» **Assignment**: Please return every line below that contains the string "Este".

-------------------------

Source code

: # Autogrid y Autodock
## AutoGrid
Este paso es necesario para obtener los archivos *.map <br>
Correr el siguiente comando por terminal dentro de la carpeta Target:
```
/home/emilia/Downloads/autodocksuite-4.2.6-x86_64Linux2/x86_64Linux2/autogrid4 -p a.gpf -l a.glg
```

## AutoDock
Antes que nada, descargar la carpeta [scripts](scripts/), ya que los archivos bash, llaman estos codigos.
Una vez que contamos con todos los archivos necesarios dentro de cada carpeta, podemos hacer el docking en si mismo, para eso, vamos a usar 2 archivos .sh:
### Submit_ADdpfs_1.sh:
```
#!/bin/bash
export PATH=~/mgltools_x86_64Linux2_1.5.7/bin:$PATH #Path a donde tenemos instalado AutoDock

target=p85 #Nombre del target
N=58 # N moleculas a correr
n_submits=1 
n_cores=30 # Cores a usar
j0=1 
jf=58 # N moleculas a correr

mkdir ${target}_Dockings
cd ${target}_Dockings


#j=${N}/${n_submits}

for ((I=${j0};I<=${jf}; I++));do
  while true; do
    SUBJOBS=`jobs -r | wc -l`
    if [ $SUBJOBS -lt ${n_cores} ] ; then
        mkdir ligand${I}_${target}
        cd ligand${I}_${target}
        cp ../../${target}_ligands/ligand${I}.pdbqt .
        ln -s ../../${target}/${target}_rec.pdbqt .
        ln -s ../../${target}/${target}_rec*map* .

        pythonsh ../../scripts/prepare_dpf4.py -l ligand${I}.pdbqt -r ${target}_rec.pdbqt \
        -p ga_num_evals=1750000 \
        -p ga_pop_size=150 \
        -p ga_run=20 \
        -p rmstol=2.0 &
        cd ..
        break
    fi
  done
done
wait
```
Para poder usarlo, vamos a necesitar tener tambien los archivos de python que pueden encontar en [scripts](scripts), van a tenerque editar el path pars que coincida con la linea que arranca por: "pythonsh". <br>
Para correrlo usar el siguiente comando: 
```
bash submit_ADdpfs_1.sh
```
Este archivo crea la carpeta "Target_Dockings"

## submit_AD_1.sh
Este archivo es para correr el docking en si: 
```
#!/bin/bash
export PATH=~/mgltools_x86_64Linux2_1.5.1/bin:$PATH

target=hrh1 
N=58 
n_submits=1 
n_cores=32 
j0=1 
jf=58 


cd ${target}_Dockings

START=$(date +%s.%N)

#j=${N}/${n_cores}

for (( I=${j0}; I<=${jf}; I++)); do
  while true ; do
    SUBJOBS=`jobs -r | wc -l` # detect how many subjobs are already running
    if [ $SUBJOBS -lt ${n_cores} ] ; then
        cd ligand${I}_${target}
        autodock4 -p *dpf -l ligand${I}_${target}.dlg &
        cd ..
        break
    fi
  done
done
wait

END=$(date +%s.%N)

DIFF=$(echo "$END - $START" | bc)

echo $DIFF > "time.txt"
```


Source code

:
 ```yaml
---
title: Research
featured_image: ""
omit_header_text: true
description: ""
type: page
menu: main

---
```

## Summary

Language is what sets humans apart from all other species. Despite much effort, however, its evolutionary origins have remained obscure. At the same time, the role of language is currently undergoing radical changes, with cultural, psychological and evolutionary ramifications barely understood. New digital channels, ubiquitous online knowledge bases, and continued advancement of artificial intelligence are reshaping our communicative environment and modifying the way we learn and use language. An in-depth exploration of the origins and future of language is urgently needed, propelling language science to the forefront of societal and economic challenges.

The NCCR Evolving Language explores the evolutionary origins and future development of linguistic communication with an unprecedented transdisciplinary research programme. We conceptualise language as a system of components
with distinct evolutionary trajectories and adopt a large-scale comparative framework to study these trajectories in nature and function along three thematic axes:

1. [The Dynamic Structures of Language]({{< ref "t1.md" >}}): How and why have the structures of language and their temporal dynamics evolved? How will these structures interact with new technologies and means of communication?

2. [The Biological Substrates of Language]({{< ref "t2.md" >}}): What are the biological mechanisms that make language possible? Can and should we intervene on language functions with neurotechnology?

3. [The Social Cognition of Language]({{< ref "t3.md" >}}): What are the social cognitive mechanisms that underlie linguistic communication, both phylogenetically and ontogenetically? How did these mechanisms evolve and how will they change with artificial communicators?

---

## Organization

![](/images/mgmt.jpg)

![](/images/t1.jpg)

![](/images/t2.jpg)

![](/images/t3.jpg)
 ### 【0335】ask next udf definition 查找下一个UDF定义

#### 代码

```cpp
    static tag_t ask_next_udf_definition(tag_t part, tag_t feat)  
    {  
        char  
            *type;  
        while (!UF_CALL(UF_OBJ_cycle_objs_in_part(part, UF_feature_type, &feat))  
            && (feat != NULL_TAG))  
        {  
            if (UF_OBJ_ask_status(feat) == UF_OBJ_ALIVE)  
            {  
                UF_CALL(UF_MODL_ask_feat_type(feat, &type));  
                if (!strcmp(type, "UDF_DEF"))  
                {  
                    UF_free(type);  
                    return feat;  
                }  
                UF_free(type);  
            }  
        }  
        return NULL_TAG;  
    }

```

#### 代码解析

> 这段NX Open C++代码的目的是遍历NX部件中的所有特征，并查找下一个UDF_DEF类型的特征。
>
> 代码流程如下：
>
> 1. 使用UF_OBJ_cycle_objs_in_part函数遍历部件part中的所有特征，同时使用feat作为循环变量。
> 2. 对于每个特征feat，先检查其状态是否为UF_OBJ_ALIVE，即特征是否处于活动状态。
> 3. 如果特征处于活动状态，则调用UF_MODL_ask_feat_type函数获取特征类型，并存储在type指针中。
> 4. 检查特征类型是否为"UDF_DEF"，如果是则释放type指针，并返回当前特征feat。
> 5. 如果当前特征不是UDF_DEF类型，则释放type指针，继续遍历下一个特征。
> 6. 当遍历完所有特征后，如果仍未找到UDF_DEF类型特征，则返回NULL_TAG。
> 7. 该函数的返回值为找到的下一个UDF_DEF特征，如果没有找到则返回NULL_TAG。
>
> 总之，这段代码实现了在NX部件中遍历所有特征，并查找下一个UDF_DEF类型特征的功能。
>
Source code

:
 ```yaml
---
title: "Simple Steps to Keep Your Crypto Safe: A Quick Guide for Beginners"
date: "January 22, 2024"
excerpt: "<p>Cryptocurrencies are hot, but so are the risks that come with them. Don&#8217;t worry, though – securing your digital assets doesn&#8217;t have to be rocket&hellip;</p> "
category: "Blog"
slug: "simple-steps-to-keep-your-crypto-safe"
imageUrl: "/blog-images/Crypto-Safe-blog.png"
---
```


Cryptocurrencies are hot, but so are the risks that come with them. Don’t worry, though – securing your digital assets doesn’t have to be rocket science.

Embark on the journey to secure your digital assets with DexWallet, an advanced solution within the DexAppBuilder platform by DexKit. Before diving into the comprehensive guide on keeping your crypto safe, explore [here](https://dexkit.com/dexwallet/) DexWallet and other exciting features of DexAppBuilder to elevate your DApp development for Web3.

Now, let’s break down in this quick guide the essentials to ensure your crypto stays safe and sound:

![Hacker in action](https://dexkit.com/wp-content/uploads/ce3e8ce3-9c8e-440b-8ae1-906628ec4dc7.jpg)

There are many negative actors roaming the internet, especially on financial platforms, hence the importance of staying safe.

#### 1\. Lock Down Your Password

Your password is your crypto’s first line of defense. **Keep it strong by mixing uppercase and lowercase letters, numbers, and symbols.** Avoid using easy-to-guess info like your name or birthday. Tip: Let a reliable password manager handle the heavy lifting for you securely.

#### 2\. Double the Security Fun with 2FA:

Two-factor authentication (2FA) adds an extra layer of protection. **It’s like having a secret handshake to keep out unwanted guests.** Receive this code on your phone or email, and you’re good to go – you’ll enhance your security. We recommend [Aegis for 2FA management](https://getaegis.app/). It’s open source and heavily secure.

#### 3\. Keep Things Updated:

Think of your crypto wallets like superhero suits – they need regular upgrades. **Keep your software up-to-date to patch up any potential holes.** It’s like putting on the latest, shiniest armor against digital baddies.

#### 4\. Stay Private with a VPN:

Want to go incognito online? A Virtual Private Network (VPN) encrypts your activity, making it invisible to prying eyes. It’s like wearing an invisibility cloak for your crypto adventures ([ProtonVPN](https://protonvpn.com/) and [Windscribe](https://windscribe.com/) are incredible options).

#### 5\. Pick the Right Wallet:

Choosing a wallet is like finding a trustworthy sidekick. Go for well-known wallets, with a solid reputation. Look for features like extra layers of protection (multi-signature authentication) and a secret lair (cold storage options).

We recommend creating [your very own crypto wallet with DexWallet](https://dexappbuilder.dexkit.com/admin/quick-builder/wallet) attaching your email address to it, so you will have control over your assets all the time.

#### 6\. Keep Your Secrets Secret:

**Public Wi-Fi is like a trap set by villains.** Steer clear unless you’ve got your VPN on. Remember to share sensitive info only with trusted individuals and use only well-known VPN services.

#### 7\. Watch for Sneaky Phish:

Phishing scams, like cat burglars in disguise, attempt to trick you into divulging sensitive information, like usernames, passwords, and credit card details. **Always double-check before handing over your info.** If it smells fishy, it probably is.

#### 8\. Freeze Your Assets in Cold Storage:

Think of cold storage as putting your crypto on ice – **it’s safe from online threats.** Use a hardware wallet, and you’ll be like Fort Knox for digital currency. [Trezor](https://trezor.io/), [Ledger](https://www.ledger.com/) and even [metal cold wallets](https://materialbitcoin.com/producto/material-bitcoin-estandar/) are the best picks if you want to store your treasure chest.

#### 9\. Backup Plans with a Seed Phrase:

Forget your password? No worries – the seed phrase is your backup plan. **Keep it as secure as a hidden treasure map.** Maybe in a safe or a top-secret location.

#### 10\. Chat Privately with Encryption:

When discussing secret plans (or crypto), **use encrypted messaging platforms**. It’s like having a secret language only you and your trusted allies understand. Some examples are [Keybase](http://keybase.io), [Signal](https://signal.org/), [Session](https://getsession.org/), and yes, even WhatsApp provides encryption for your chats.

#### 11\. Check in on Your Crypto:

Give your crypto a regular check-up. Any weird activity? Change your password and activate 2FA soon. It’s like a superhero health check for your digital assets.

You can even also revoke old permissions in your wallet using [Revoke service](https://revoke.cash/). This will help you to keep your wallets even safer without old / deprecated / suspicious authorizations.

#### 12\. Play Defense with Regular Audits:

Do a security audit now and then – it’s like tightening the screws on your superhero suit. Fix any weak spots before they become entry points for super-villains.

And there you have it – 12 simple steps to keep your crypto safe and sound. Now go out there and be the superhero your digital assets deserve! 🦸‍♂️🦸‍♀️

-------------------------

» **Answer to the exercise**:
Este paso es necesario para obtener los archivos *.map <br>
Este archivo crea la carpeta "Target_Dockings"
Este archivo es para correr el docking en si: 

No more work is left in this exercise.